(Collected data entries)
——————

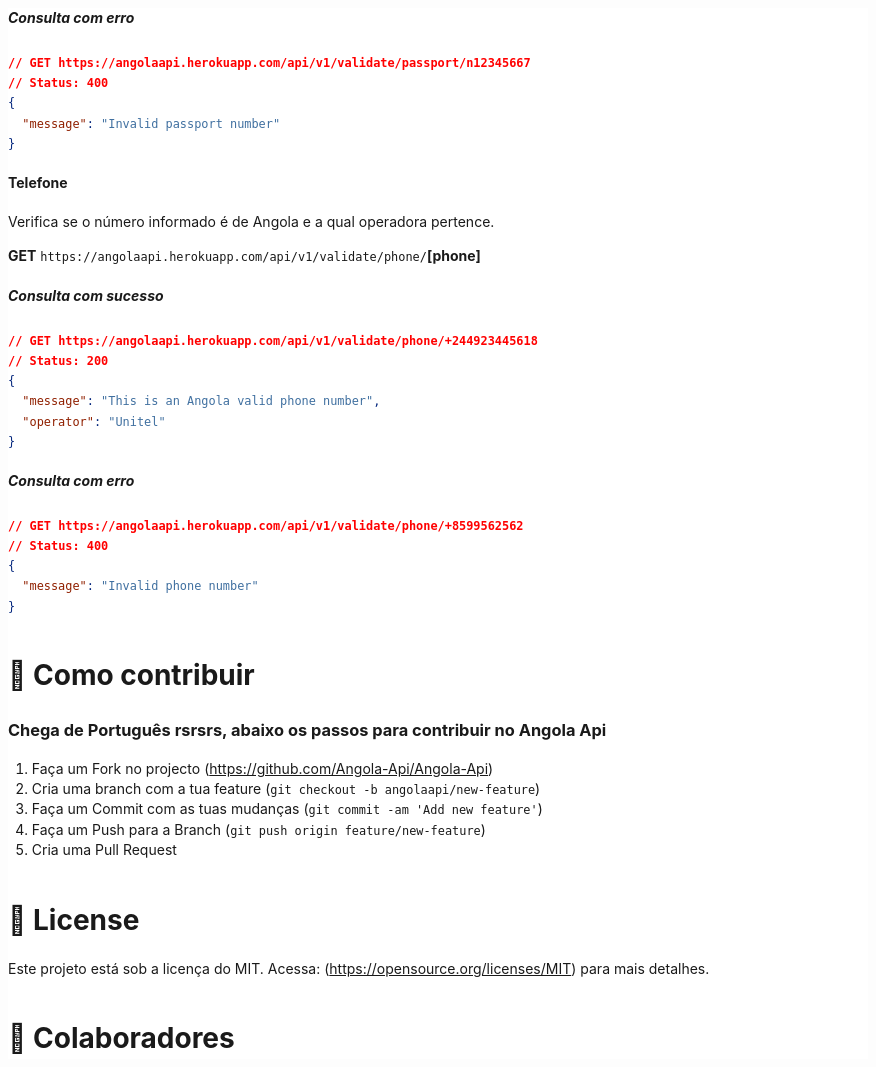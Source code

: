 
##### Consulta com erro
```json
// GET https://angolaapi.herokuapp.com/api/v1/validate/passport/n12345667
// Status: 400
{
  "message": "Invalid passport number"
}
```

#### Telefone
Verifica se o número informado é de Angola e a qual operadora pertence.

**GET** `https://angolaapi.herokuapp.com/api/v1/validate/phone/`**[phone]**


##### Consulta com sucesso
```json
// GET https://angolaapi.herokuapp.com/api/v1/validate/phone/+244923445618
// Status: 200
{
  "message": "This is an Angola valid phone number",
  "operator": "Unitel"
}
```


##### Consulta com erro
```json
// GET https://angolaapi.herokuapp.com/api/v1/validate/phone/+8599562562
// Status: 400
{
  "message": "Invalid phone number"
}
```
# :open_hands: Como contribuir

### Chega de Português rsrsrs, abaixo os passos para contribuir no Angola Api 	

1. Faça um Fork no projecto (https://github.com/Angola-Api/Angola-Api)	
2. Cria uma branch com a tua feature (`git checkout -b angolaapi/new-feature`)	
3. Faça um Commit com as tuas mudanças (`git commit -am 'Add new feature'`)	
4. Faça um Push para a Branch (`git push origin feature/new-feature`)	
5. Cria uma Pull Request

# :memo: License

Este projeto está sob a licença do MIT. Acessa: (https://opensource.org/licenses/MIT) para mais detalhes.

# :busts_in_silhouette: Colaboradores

——————

▸ Task to carry out: Begin at the line above that has "### Chega de" and stop after the line that has "3. Faça um Commit", copying each line exactly and adding nothing else.

▸ Result for this exercise:
### Chega de Português rsrsrs, abaixo os passos para contribuir no Angola Api 	

1. Faça um Fork no projecto (https://github.com/Angola-Api/Angola-Api)	
2. Cria uma branch com a tua feature (`git checkout -b angolaapi/new-feature`)	
3. Faça um Commit com as tuas mudanças (`git commit -am 'Add new feature'`)	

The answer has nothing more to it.